When net neutrality was repealed, many individuals felt concerned over the impact on their personal privacy. This concern is real; without the regulations that were once in place to keep corporations from tracking your online activities and throttling your speeds, you’re essentially at the mercy of your ISP. You don’t have any option to set your privacy settings to ‘high.’
In addition to concerns over personal privacy, businesses need to be concerned as well. ISPs can also datamine what businesses are doing online, with unrestricted access! The growth of cloud computing means that more and more transactions travel through an ISP. If you want to keep your data private, you must implement the combination of a private cloud and VPN.
In a recent Forbes article, Francis Dinha, OpenVPN CEO, called out business owners to move to private clouds: “I’m… advising business leaders to prepare for changes by rethinking how they store their data and to begin a move to using the private cloud and private networks for collaboration.”
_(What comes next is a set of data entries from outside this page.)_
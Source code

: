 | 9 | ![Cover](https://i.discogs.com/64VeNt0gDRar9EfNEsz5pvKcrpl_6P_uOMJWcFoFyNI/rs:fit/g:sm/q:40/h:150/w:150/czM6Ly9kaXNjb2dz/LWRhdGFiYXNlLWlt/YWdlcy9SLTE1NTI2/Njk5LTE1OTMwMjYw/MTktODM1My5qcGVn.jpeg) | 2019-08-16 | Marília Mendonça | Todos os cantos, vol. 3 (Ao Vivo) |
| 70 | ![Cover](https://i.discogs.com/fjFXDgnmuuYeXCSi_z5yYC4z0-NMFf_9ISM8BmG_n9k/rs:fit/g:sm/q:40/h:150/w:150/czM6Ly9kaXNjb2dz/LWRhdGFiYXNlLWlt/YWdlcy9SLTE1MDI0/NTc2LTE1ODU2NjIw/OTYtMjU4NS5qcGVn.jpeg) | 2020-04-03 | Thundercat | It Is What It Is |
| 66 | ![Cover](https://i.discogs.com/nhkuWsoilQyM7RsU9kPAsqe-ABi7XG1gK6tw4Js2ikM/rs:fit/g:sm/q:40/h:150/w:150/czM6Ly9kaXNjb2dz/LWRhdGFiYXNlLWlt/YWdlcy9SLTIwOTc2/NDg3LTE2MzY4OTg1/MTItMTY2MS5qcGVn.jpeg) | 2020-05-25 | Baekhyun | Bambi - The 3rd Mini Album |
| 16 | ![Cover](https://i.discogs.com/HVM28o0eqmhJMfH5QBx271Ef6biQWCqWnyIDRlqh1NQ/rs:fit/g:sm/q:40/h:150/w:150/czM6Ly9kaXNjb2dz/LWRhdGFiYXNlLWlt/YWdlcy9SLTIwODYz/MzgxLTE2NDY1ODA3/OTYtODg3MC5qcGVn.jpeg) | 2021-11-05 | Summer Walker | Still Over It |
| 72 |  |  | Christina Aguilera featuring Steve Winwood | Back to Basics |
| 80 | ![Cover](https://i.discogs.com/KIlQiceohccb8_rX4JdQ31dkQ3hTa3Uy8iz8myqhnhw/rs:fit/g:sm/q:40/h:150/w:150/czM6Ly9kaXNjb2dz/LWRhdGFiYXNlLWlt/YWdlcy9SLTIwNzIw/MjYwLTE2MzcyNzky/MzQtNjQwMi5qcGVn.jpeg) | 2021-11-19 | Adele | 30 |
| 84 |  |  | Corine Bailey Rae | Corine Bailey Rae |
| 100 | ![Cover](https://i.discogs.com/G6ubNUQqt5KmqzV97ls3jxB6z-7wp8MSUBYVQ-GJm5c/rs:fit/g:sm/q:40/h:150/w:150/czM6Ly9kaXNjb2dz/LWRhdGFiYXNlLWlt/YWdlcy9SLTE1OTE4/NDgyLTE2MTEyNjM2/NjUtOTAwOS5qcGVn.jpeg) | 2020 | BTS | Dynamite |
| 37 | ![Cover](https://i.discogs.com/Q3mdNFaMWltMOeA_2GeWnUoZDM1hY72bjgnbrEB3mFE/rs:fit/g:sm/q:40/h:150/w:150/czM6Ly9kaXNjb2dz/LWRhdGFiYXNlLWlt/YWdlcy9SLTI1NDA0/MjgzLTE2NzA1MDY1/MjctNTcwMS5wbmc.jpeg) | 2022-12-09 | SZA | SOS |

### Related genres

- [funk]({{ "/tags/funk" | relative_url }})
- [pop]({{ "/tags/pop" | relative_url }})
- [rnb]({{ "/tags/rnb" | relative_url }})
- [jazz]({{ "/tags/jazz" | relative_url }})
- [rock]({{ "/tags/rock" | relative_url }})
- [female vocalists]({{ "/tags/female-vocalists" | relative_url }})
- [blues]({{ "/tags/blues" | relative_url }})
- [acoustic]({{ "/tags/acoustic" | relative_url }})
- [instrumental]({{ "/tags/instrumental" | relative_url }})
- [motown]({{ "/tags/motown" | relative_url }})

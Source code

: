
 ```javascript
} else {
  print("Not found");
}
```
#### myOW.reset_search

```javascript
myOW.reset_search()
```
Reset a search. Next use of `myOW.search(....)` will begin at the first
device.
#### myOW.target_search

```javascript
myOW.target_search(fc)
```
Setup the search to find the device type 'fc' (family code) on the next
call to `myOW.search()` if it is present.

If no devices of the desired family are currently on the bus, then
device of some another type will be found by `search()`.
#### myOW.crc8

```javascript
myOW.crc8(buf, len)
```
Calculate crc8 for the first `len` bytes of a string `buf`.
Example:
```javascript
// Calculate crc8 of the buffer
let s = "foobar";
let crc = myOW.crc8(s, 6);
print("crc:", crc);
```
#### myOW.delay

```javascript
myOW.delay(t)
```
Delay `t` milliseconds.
Your data is an extremely important asset for your business. Are you treating it as such? Dinha highlighted the need when he wrote, “Many of us are already using cloud services, such as Dropbox and Google, for file sharing to improve processes. I recommend that you lease or own a private cloud with a dedicated IP space to store your data.”
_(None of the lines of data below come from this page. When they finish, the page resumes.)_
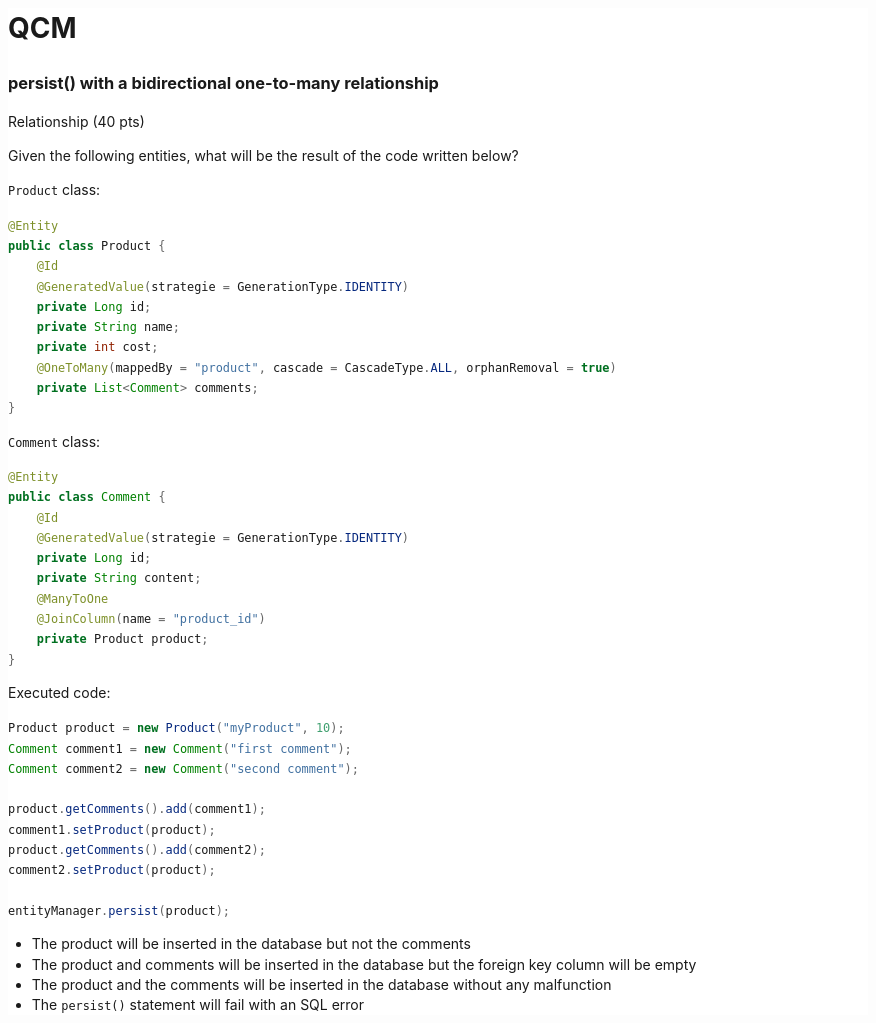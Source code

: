 
# QCM

### persist() with a bidirectional one-to-many relationship
Relationship (40 pts)

Given the following entities, what will be the result of the code written below?

`Product` class:

```java
@Entity
public class Product {
    @Id
    @GeneratedValue(strategie = GenerationType.IDENTITY)
    private Long id;
    private String name;
    private int cost;
    @OneToMany(mappedBy = "product", cascade = CascadeType.ALL, orphanRemoval = true)
    private List<Comment> comments;
}
```

`Comment` class:

```java
@Entity
public class Comment {
    @Id
    @GeneratedValue(strategie = GenerationType.IDENTITY)
    private Long id;
    private String content;
    @ManyToOne
    @JoinColumn(name = "product_id")
    private Product product;
}
```

Executed code:

```java
Product product = new Product("myProduct", 10);
Comment comment1 = new Comment("first comment");
Comment comment2 = new Comment("second comment");

product.getComments().add(comment1);
comment1.setProduct(product);
product.getComments().add(comment2);
comment2.setProduct(product);

entityManager.persist(product);
```

- The product will be inserted in the database but not the comments
- The product and comments will be inserted in the database but the foreign key column will be empty
- The product and the comments will be inserted in the database without any malfunction
- The `persist()` statement will fail with an SQL error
With private cloud, your business purchases the exclusive use of servers in a segregated environment, which gives you a setup with greater privacy and higher security. For many businesses, the first step is to create a hybrid solution where you have a mix of cloud-provided services that are both public and private as well as services hosted onsite. You can create the perfect recipe to cook up exactly what your business needs with the flexibility of a hybrid solution. For additional information on private clouds, we’ve provided a blog post here that covers security, regulations, and reliability.
Dinha mentioned, in addition to the private cloud, the need for a private network. This is done through a Virtual Private Network or VPN. Setting one up encrypts your data, protecting it from the prying (and data-mining) eyes of an ISP. It’s currently the only way to provide your own protection since the repeal of net neutrality. Without a VPN, using a private cloud still grants some access to your ISP — make sure you shield it completely.
In addition to protecting your privacy, adding a VPN for your business also provides you with a few bonus benefits (find more details on these in our blog post):
Finally, remember this advice that Dinha shared with Forbes: “Don’t assume that you have privacy online, ever. If you have something to share that you don’t want others to see, don’t put it on the internet.”